#### [What to do]
Write out, from the entries below, exactly the lines that run between the lines holding "# CVE Report:logstash" and "12 -> 12 | 36", inclusive, and stop there.

[Material for this exercise]

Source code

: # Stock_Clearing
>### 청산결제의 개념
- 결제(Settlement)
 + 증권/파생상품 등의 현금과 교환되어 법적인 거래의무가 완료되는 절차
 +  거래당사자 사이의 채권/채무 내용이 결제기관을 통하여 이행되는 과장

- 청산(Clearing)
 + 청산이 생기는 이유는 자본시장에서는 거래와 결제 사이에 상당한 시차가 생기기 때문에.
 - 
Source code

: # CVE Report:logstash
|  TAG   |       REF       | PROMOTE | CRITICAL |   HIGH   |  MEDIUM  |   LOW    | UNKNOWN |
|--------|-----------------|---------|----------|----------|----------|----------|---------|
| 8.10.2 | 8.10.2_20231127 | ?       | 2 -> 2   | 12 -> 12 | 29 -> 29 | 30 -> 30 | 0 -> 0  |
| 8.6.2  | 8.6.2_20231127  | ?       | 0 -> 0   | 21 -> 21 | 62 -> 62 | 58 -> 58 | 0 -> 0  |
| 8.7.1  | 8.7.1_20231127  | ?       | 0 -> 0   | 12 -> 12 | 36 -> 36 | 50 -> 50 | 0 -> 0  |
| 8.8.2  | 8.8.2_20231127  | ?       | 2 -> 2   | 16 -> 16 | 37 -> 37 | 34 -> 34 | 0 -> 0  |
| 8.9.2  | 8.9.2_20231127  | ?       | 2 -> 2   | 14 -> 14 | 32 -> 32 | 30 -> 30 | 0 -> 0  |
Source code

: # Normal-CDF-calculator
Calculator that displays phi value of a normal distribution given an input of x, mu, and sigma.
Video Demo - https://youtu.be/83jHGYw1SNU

[/Material for this exercise]
[Material for this exercise]

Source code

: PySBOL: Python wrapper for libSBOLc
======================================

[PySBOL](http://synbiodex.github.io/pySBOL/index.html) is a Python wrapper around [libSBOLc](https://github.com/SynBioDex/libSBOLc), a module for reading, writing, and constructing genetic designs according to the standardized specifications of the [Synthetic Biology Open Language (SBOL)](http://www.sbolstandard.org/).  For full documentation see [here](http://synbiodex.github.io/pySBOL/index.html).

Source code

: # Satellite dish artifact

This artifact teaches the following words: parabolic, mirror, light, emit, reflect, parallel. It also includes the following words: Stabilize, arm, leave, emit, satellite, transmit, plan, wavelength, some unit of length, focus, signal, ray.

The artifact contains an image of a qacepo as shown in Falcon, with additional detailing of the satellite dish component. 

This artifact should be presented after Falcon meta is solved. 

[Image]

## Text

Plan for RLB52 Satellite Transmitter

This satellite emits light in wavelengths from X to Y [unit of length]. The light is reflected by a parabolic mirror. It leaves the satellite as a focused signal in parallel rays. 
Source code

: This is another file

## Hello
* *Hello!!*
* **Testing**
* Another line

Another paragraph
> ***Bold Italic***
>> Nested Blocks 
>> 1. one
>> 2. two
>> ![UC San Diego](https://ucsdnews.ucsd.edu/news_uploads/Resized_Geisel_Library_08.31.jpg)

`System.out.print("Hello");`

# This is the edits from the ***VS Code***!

[/Material for this exercise]

#### [Solution to this problem]
: # CVE Report:logstash
|  TAG   |       REF       | PROMOTE | CRITICAL |   HIGH   |  MEDIUM  |   LOW    | UNKNOWN |
|--------|-----------------|---------|----------|----------|----------|----------|---------|
| 8.10.2 | 8.10.2_20231127 | ?       | 2 -> 2   | 12 -> 12 | 29 -> 29 | 30 -> 30 | 0 -> 0  |
| 8.6.2  | 8.6.2_20231127  | ?       | 0 -> 0   | 21 -> 21 | 62 -> 62 | 58 -> 58 | 0 -> 0  |
| 8.7.1  | 8.7.1_20231127  | ?       | 0 -> 0   | 12 -> 12 | 36 -> 36 | 50 -> 50 | 0 -> 0  |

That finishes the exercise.